◆ **INSTRUCTIONS FOR THE TASK**
Filter out all lines without the word "broadcast" from the data below, please, and copy the rest.
━━━ RECORD EXTRACTS ━━━
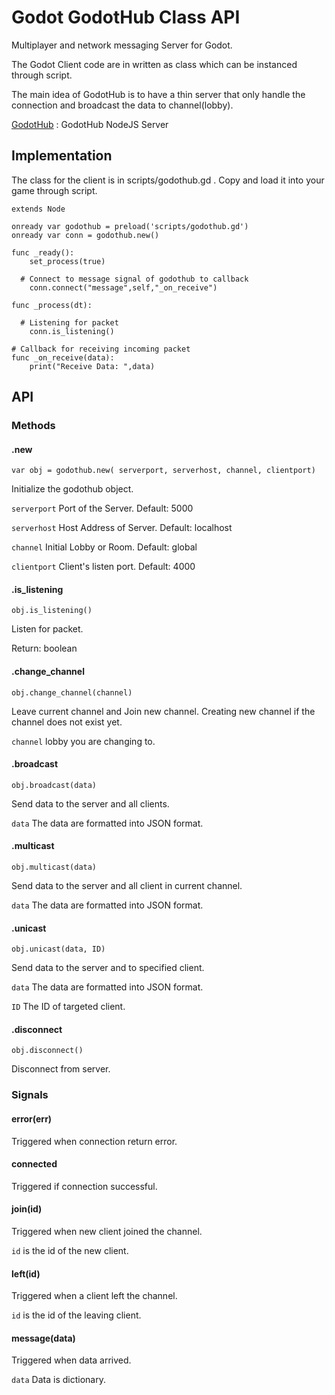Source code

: # Godot GodotHub Class API

Multiplayer and network messaging Server for Godot.

The Godot Client code are in written as class which can be instanced through script.

The main idea of GodotHub is to have a thin server that only handle the connection and broadcast the data to channel(lobby).

[GodotHub](https://github.com/Windastella/godothub) : GodotHub NodeJS Server

## Implementation

The class for the client is in scripts/godothub.gd . Copy and load it into your game through script.


```
extends Node

onready var godothub = preload('scripts/godothub.gd')
onready var conn = godothub.new()

func _ready():
	set_process(true)

  # Connect to message signal of godothub to callback
	conn.connect("message",self,"_on_receive")

func _process(dt):

  # Listening for packet
	conn.is_listening()

# Callback for receiving incoming packet
func _on_receive(data):
	print("Receive Data: ",data)

```

## API

### Methods

#### .new

` var obj = godothub.new( serverport, serverhost, channel, clientport) `

Initialize the godothub object.

`serverport` Port of the Server. Default: 5000

`serverhost` Host Address of Server. Default: localhost

`channel` Initial Lobby or Room. Default: global

`clientport` Client's listen port. Default: 4000

#### .is_listening

` obj.is_listening() `

Listen for packet.

Return: boolean

#### .change_channel

` obj.change_channel(channel) `

Leave current channel and Join new channel. Creating new channel if the channel does not exist yet.

`channel` lobby you are changing to.

#### .broadcast

` obj.broadcast(data) `

Send data to the server and all clients.

`data` The data are formatted into JSON format.

#### .multicast

` obj.multicast(data) `

Send data to the server and all client in current channel.

`data` The data are formatted into JSON format.

#### .unicast

` obj.unicast(data, ID) `

Send data to the server and to specified client.

`data` The data are formatted into JSON format.

`ID` The ID of targeted client.

#### .disconnect

` obj.disconnect() `

Disconnect from server.

### Signals

#### error(err)

Triggered when connection return error.

#### connected

Triggered if connection successful.

#### join(id)

Triggered when new client joined the channel.

`id` is the id of the new client.

#### left(id)

Triggered when a client left the channel.

`id` is the id of the leaving client.

#### message(data)

Triggered when data arrived.

`data` Data is dictionary.
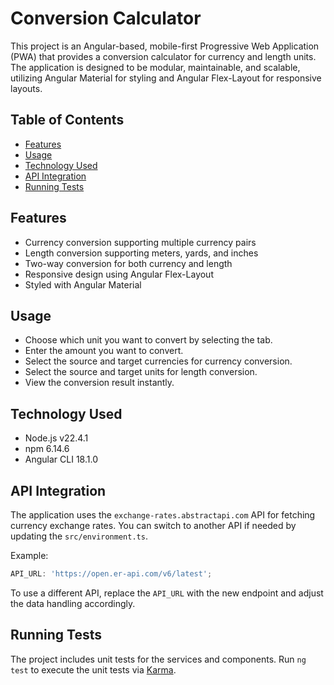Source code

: # Conversion Calculator

This project is an Angular-based, mobile-first Progressive Web Application (PWA) that provides a conversion calculator for currency and length units. The application is designed to be modular, maintainable, and scalable, utilizing Angular Material for styling and Angular Flex-Layout for responsive layouts.

## Table of Contents
- [Features](#features)
- [Usage](#usage)
- [Technology Used](#technology-used)
- [API Integration](#api-integration)
- [Running Tests](#running-tests)

## Features
- Currency conversion supporting multiple currency pairs
- Length conversion supporting meters, yards, and inches
- Two-way conversion for both currency and length
- Responsive design using Angular Flex-Layout
- Styled with Angular Material

## Usage
- Choose which unit you want to convert by selecting the tab.
- Enter the amount you want to convert.
- Select the source and target currencies for currency conversion.
- Select the source and target units for length conversion.
- View the conversion result instantly.

## Technology Used
- Node.js v22.4.1
- npm 6.14.6
- Angular CLI 18.1.0

## API Integration
The application uses the `exchange-rates.abstractapi.com` API for fetching currency exchange rates. You can switch to another API if needed by updating the `src/environment.ts`.

Example:
```typescript
API_URL: 'https://open.er-api.com/v6/latest';
```
To use a different API, replace the `API_URL` with the new endpoint and adjust the data handling accordingly.

## Running Tests
The project includes unit tests for the services and components. Run `ng test` to execute the unit tests via [Karma](https://karma-runner.github.io).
━━━
◆ **RESPONSE TO THIS EXERCISE**
The main idea of GodotHub is to have a thin server that only handle the connection and broadcast the data to channel(lobby).
#### .broadcast
` obj.broadcast(data) `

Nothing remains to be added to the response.